#### BRIEF
Read the records and gather each line that includes "Following".

Dataset entries
══════

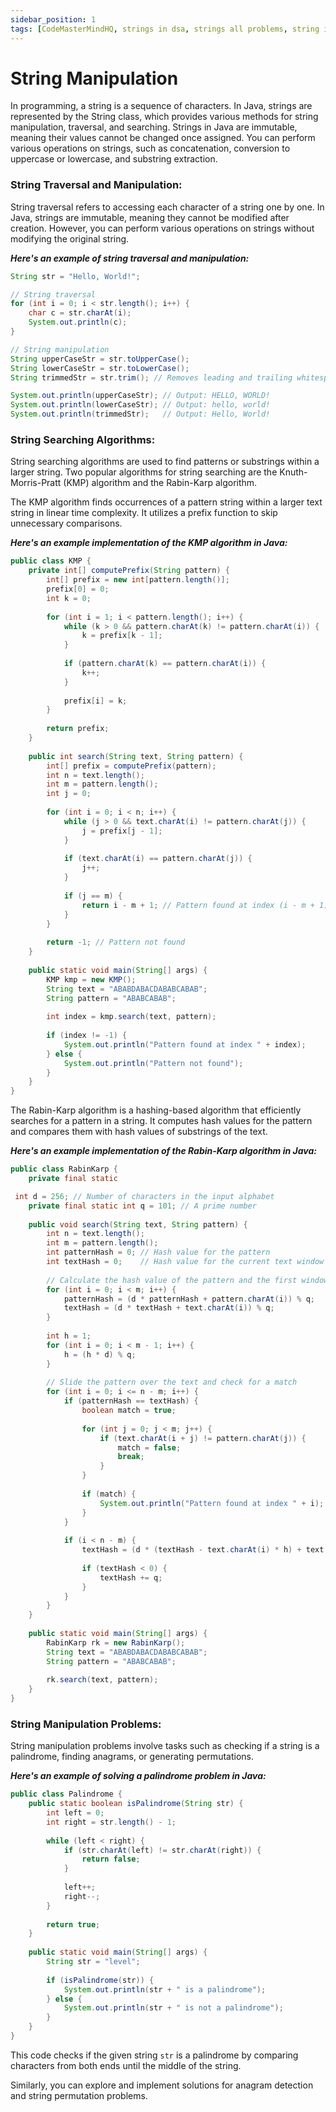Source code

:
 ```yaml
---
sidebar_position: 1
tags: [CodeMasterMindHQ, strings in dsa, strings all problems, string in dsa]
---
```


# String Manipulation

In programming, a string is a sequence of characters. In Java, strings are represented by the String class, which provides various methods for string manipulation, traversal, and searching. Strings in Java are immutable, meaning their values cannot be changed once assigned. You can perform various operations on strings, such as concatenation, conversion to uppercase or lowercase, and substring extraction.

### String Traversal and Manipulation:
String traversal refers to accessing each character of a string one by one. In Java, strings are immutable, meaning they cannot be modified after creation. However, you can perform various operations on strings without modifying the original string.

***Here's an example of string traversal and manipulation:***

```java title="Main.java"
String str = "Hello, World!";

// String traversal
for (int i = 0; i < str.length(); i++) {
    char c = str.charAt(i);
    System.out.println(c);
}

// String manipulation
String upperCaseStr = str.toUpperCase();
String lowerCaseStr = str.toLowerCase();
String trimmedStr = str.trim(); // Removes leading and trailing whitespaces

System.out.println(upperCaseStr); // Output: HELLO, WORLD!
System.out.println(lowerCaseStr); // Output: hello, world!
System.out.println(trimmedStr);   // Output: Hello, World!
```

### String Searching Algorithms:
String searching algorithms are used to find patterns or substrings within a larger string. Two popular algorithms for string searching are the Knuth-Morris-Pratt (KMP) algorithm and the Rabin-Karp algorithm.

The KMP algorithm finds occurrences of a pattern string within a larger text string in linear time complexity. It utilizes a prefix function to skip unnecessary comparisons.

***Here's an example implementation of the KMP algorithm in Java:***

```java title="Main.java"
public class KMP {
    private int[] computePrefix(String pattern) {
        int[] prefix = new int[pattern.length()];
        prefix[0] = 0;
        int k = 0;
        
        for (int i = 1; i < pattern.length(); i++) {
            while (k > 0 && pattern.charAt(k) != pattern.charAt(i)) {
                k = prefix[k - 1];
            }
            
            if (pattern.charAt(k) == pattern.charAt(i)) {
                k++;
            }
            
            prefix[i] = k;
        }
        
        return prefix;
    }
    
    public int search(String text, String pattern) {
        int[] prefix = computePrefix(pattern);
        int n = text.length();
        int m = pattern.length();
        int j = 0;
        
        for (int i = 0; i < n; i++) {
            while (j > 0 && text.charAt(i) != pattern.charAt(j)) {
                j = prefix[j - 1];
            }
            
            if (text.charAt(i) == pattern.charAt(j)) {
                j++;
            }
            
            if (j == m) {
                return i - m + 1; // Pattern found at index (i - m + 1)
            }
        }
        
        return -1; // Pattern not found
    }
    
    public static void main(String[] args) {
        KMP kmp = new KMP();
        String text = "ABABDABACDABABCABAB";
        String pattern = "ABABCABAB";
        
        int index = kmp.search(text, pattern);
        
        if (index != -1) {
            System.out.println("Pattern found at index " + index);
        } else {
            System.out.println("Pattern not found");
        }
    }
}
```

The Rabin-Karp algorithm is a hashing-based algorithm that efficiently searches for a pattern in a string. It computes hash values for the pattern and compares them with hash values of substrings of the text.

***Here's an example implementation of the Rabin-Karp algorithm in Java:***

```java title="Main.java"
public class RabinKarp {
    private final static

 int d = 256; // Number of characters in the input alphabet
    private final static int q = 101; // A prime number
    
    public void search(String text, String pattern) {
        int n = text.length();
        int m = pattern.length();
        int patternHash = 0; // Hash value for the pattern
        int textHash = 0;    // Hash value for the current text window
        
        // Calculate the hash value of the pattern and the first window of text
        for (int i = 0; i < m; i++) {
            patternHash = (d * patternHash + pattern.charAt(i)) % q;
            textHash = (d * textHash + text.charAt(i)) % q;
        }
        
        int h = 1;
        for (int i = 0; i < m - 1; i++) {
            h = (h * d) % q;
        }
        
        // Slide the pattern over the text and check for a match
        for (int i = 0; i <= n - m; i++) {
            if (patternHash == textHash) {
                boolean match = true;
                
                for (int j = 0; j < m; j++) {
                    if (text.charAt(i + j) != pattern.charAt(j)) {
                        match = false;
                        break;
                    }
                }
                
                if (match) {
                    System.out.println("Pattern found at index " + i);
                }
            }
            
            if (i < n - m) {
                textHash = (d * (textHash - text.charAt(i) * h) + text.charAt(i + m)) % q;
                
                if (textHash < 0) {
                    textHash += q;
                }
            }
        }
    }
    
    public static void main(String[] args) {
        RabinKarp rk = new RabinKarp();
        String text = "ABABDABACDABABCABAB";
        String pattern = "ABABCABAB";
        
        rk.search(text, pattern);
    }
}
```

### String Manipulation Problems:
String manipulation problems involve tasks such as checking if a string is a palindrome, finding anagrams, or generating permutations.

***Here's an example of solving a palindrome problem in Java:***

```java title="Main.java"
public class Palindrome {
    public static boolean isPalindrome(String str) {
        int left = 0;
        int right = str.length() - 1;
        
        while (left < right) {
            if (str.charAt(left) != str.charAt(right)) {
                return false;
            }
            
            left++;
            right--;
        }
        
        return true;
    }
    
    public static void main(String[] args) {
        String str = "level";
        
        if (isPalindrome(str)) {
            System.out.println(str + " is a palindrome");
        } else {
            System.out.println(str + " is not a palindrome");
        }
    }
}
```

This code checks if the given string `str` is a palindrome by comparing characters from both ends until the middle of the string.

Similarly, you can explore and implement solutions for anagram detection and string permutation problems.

══════

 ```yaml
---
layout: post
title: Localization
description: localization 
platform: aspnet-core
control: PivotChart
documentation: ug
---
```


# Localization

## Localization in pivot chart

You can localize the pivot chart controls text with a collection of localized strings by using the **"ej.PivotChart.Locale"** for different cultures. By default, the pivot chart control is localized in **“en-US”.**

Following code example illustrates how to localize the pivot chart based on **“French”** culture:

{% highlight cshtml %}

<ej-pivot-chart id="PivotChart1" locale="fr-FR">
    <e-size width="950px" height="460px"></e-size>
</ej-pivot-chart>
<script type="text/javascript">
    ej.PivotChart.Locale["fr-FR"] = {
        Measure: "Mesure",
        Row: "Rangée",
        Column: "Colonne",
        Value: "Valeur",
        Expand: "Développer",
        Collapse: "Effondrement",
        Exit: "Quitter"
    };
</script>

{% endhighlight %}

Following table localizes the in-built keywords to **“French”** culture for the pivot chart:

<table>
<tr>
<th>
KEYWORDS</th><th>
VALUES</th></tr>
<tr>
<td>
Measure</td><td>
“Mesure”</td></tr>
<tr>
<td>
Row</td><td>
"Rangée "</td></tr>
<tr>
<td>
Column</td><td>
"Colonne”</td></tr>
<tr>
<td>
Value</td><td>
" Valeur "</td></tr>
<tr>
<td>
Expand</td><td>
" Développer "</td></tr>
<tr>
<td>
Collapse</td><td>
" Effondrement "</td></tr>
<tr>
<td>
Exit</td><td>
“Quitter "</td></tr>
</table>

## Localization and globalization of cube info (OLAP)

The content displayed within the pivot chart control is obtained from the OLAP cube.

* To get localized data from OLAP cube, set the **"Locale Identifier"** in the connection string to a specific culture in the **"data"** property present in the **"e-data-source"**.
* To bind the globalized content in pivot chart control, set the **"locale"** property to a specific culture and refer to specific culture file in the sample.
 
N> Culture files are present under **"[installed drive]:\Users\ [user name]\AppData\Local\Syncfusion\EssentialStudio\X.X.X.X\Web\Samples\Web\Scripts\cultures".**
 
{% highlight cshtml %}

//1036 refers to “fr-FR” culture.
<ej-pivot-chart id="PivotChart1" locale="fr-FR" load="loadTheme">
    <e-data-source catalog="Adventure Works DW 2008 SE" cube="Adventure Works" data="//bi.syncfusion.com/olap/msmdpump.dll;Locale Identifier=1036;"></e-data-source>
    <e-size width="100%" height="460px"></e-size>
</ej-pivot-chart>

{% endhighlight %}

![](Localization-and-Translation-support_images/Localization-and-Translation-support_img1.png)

══════

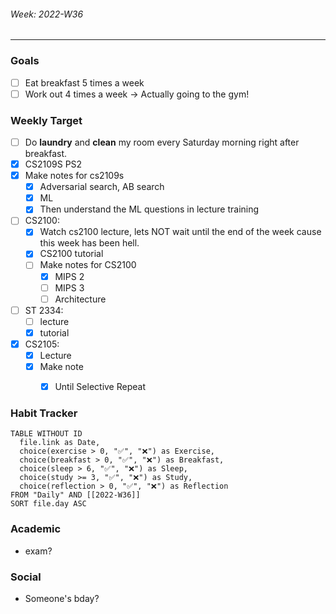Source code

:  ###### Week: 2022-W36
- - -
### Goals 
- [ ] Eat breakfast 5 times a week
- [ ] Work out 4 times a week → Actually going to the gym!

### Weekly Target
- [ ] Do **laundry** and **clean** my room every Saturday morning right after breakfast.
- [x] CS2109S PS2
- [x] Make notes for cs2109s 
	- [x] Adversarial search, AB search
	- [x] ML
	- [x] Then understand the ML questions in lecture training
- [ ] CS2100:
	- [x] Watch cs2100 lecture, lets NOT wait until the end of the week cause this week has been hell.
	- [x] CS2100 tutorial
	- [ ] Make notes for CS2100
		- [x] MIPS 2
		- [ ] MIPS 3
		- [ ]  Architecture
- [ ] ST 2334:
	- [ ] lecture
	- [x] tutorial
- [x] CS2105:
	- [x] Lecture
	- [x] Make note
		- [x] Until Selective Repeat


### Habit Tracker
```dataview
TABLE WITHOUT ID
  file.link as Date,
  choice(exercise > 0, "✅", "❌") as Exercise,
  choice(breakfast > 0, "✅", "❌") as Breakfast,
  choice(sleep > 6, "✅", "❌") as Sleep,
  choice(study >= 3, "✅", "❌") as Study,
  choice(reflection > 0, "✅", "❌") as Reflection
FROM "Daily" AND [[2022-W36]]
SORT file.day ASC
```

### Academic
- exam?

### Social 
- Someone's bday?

══════

#### SOLUTION TO THE EXERCISE
Following code example illustrates how to localize the pivot chart based on **“French”** culture:
Following table localizes the in-built keywords to **“French”** culture for the pivot chart:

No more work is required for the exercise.